Los muertos de Marta

Violeta Cruz, una de las voces narradoras de esta magistral novela, se dedica, además de escribir partes de la novela que leemos, a componer boleros y a disecar cadáveres.

En Sexto sueño, la más reciente novela de la escritora puertorriqueña Marta Aponte Alsina, Violeta Cruz, una de las voces narradoras de esta magistral novela, se dedica, además de escribir partes de la novela que leemos, a componer boleros y a disecar cadáveres. Es una mujer que, además de ser bolerista, endurece el tiempo con sus manos y recrea la memoria con las palabras. Y es que en cierto modo toda novela es un acopio de cadáveres que se convocan en la página escrita. Por tanto, el oficio de embalsamadora y el de novelista no quedan tan yuxtapuestos como pareciera.
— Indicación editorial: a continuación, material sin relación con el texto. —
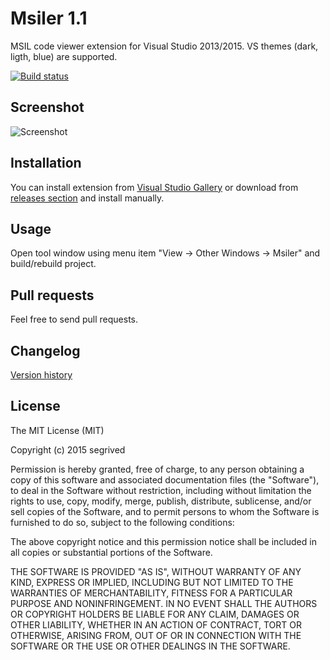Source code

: # Msiler 1.1

MSIL code viewer extension for Visual Studio 2013/2015. VS themes (dark, ligth, blue) are supported.

[![Build status](https://ci.appveyor.com/api/projects/status/aj46np0rwam5sf4e?svg=true)](https://ci.appveyor.com/project/segrived/msiler)

## Screenshot

![Screenshot](http://i.imgur.com/Fp7Xa37.gif)

## Installation
You can install extension from [Visual Studio Gallery](https://visualstudiogallery.msdn.microsoft.com/60fc53d4-e414-461b-a27c-3d5d2a53f637) or download from [releases section](https://github.com/segrived/Msiler/releases) and install manually.

## Usage
Open tool window using menu item "View -> Other Windows -> Msiler" and build/rebuild project.

## Pull requests
Feel free to send pull requests.

## Changelog
[Version history](https://github.com/segrived/Msiler/wiki/Version-History)

## License
The MIT License (MIT)

Copyright (c) 2015 segrived

Permission is hereby granted, free of charge, to any person obtaining a copy of this software and associated documentation files (the "Software"), to deal in the Software without restriction, including without limitation the rights to use, copy, modify, merge, publish, distribute, sublicense, and/or sell copies of the Software, and to permit persons to whom the Software is furnished to do so, subject to the following conditions:

The above copyright notice and this permission notice shall be included in all copies or substantial portions of the Software.

THE SOFTWARE IS PROVIDED "AS IS", WITHOUT WARRANTY OF ANY KIND, EXPRESS OR IMPLIED, INCLUDING BUT NOT LIMITED TO THE WARRANTIES OF MERCHANTABILITY, FITNESS FOR A PARTICULAR PURPOSE AND NONINFRINGEMENT. IN NO EVENT SHALL THE AUTHORS OR COPYRIGHT HOLDERS BE LIABLE FOR ANY CLAIM, DAMAGES OR OTHER LIABILITY, WHETHER IN AN ACTION OF CONTRACT, TORT OR OTHERWISE, ARISING FROM, OUT OF OR IN CONNECTION WITH THE SOFTWARE OR THE USE OR OTHER DEALINGS IN THE SOFTWARE.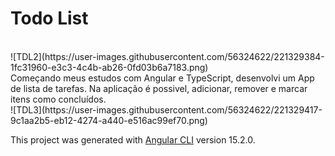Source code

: # Todo List
<br>
![TDL2](https://user-images.githubusercontent.com/56324622/221329384-1fc31960-e3c3-4c4b-ab26-0fd03b6a7183.png)
<br>
Começando meus estudos com Angular e TypeScript, desenvolvi um App de lista de tarefas.
Na aplicação é possivel, adicionar, remover e marcar itens como concluídos.
<br>
![TDL3](https://user-images.githubusercontent.com/56324622/221329417-9c1aa2b5-eb12-4274-a440-e516ac99ef70.png)
<br>




This project was generated with [Angular CLI](https://github.com/angular/angular-cli) version 15.2.0.
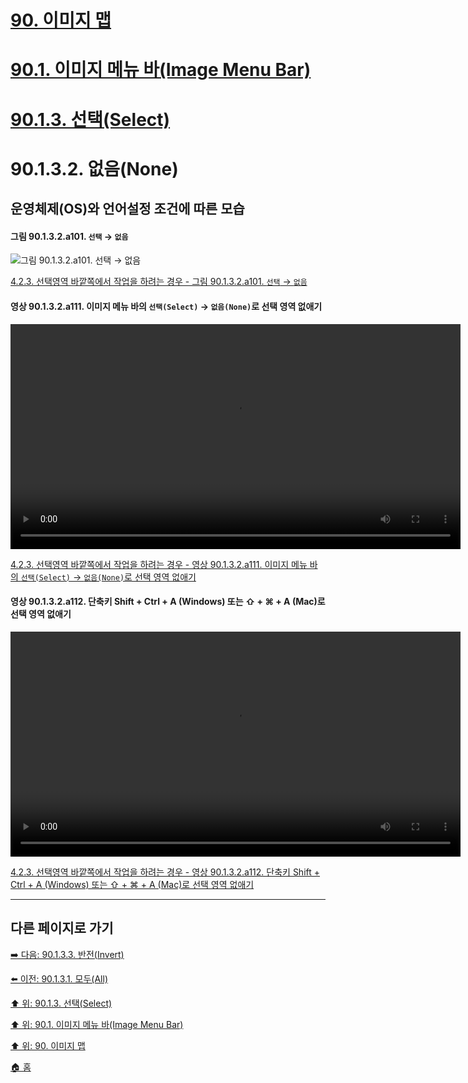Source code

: # [90. 이미지 맵](./90-00-image-map.md)
# [90.1. 이미지 메뉴 바(Image Menu Bar)](./90-01-00-image-menu-bar.md)
# [90.1.3. 선택(Select)](./90-01-03-select.md)
# 90.1.3.2. 없음(None)
## 운영체제(OS)와 언어설정 조건에 따른 모습
#### 그림 90.1.3.2.a101. `선택` → `없음`
![그림 90.1.3.2.a101. `선택` → `없음`](https://github.com/wonder13662/gimp/assets/15767104/bf711fb1-5309-4a8d-bdb0-a698aea8c0d7)

[4.2.3. 선택영역 바깥쪽에서 작업을 하려는 경우 - 그림 90.1.3.2.a101. `선택` → `없음`]()

#### 영상 90.1.3.2.a111. 이미지 메뉴 바의 `선택(Select)` → `없음(None)`로 선택 영역 없애기
<video controls="controls" width="720" environment="MacOS:Sonoma 14.2.1 GIMP 2.10.36" src="https://github.com/wonder13662/gimp/assets/15767104/ef2e45f7-53d1-4a7a-b576-2a0e91fcdae8"></video>

[4.2.3. 선택영역 바깥쪽에서 작업을 하려는 경우 - 영상 90.1.3.2.a111. 이미지 메뉴 바의 `선택(Select)` → `없음(None)`로 선택 영역 없애기]()

#### 영상 90.1.3.2.a112. 단축키 Shift + Ctrl + A (Windows) 또는 ⇧ + ⌘ + A (Mac)로 선택 영역 없애기
<video controls="controls" width="720" environment="MacOS:Sonoma 14.2.1 GIMP 2.10.36" src="https://github.com/wonder13662/gimp/assets/15767104/2ab9dd30-30a4-4563-a938-31b94219327b"></video>

[4.2.3. 선택영역 바깥쪽에서 작업을 하려는 경우 - 영상 90.1.3.2.a112. 단축키 Shift + Ctrl + A (Windows) 또는 ⇧ + ⌘ + A (Mac)로 선택 영역 없애기]()

***

## 다른 페이지로 가기

[➡️ 다음: 90.1.3.3. 반전(Invert)](./90-01-03-selectx-03-invert.md)

[⬅️ 이전: 90.1.3.1. 모두(All)](./90-01-03-selectx-01-all.md)

[⬆️ 위: 90.1.3. 선택(Select)](./90-01-03-select.md)

[⬆️ 위: 90.1. 이미지 메뉴 바(Image Menu Bar)](./90-01-00-image-menu-bar.md)

[⬆️ 위: 90. 이미지 맵](./90-00-image-map.md)

[🏠 홈](./00-home.md)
Esta novela celebra la muerte y los muertos —y un cadáver es un cadáver es un cadáver— como una inevitabilidad de la vida. Aquí todo caduca: los sueños, la realidad, el amor, el sexo, la vida y los actos. Persiste la inclinación a confundir las hazañas con las infamias, dice la autora. Los muertos de Marta tienen diversos registros, ya sean íntimos, públicos, sociales o políticos.


La recuperación de un mundo perdido sólo puede traer desencanto, ha dicho Bataille. Y en estos tiempos históricos de inestabilidad e incertidumbre en Puerto Rico, sería casi necesario hacer una lectura política de esta genial obra de Aponte Alsina, aunque para algunos de mis contemporáneos ello constituya una práctica de mal gusto, tabú o ejercicio fútil de búsqueda fenomenológica. En todo caso, para Aponte Alsina, el comentario social y político no es ajeno ni nuevo, como tampoco vacila en situarse entre el espacio funéreo de la literatura puertorriqueña. "Qué importa", dice la narradora, "Todas las vidas en la última mirada", como toda literatura se transforma en la lectura.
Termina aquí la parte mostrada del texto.